**Dataset entries**
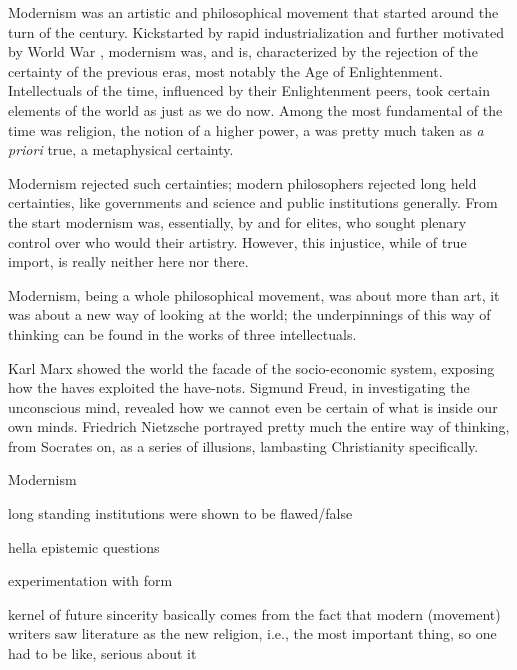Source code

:\documentclass[../butidigress.tex]{subfiles}
\newcounter{worldwarcounter}\setcounter{worldwarcounter}{1}
\begin{document}
Modernism was an artistic and philosophical movement that started around the turn of the  century.
Kickstarted by rapid industrialization and further motivated by World War , modernism was, and is, characterized by the rejection of the certainty of the previous eras, most notably the Age of Enlightenment.
Intellectuals of the time, influenced by their Enlightenment peers, took certain elements of the world as  just as we do now.
Among the most fundamental of the time was religion, the notion of a higher power, a  was pretty much taken as \textit{a priori} true, a metaphysical certainty.

Modernism rejected such certainties; modern philosophers rejected long held certainties, like governments and science and public institutions generally.
From the start modernism was, essentially, by and for elites\autocite[2]{cambridgemodern}, who sought plenary control over who would  their artistry.
However, this injustice, while of true import, is really neither here nor there.

Modernism, being a whole philosophical movement, was about more than art, it was about a new way of looking at the world; the underpinnings of this way of thinking can be found in the works of three intellectuals\autocite[9]{cambridgemodern}.

Karl Marx showed the world the facade of the socio-economic system, exposing how the haves exploited the have-nots.
Sigmund Freud, in investigating the unconscious mind, revealed how we cannot even be certain of what is inside our own minds.
Friedrich Nietzsche portrayed pretty much the entire  way of thinking, from Socrates on, as a series of illusions, lambasting Christianity specifically.


\begin{somenotes}{Modernism}
    \item long standing institutions were shown to be flawed/false
    \item hella epistemic questions
    \item experimentation with form
    \item kernel of future sincerity basically comes from the fact that modern (movement) writers saw literature as the new religion, i.e., the most important thing, so one had to be like, serious about it
\end{somenotes}
\end{document}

**EXERCISE**
Could you retype every record above exactly, leaving the pictures out?

**RESPONSE TO THIS TASK**
Source code

:\documentclass[../butidigress.tex]{subfiles}
\newcounter{worldwarcounter}\setcounter{worldwarcounter}{1}
\begin{document}
Modernism was an artistic and philosophical movement that started around the turn of the  century.
Kickstarted by rapid industrialization and further motivated by World War , modernism was, and is, characterized by the rejection of the certainty of the previous eras, most notably the Age of Enlightenment.
Intellectuals of the time, influenced by their Enlightenment peers, took certain elements of the world as  just as we do now.
Among the most fundamental of the time was religion, the notion of a higher power, a  was pretty much taken as \textit{a priori} true, a metaphysical certainty.

Modernism rejected such certainties; modern philosophers rejected long held certainties, like governments and science and public institutions generally.
From the start modernism was, essentially, by and for elites\autocite[2]{cambridgemodern}, who sought plenary control over who would  their artistry.
However, this injustice, while of true import, is really neither here nor there.

Modernism, being a whole philosophical movement, was about more than art, it was about a new way of looking at the world; the underpinnings of this way of thinking can be found in the works of three intellectuals\autocite[9]{cambridgemodern}.

Karl Marx showed the world the facade of the socio-economic system, exposing how the haves exploited the have-nots.
Sigmund Freud, in investigating the unconscious mind, revealed how we cannot even be certain of what is inside our own minds.
Friedrich Nietzsche portrayed pretty much the entire  way of thinking, from Socrates on, as a series of illusions, lambasting Christianity specifically.


\begin{somenotes}{Modernism}
    \item long standing institutions were shown to be flawed/false
    \item hella epistemic questions
    \item experimentation with form
    \item kernel of future sincerity basically comes from the fact that modern (movement) writers saw literature as the new religion, i.e., the most important thing, so one had to be like, serious about it
\end{somenotes}
\end{document}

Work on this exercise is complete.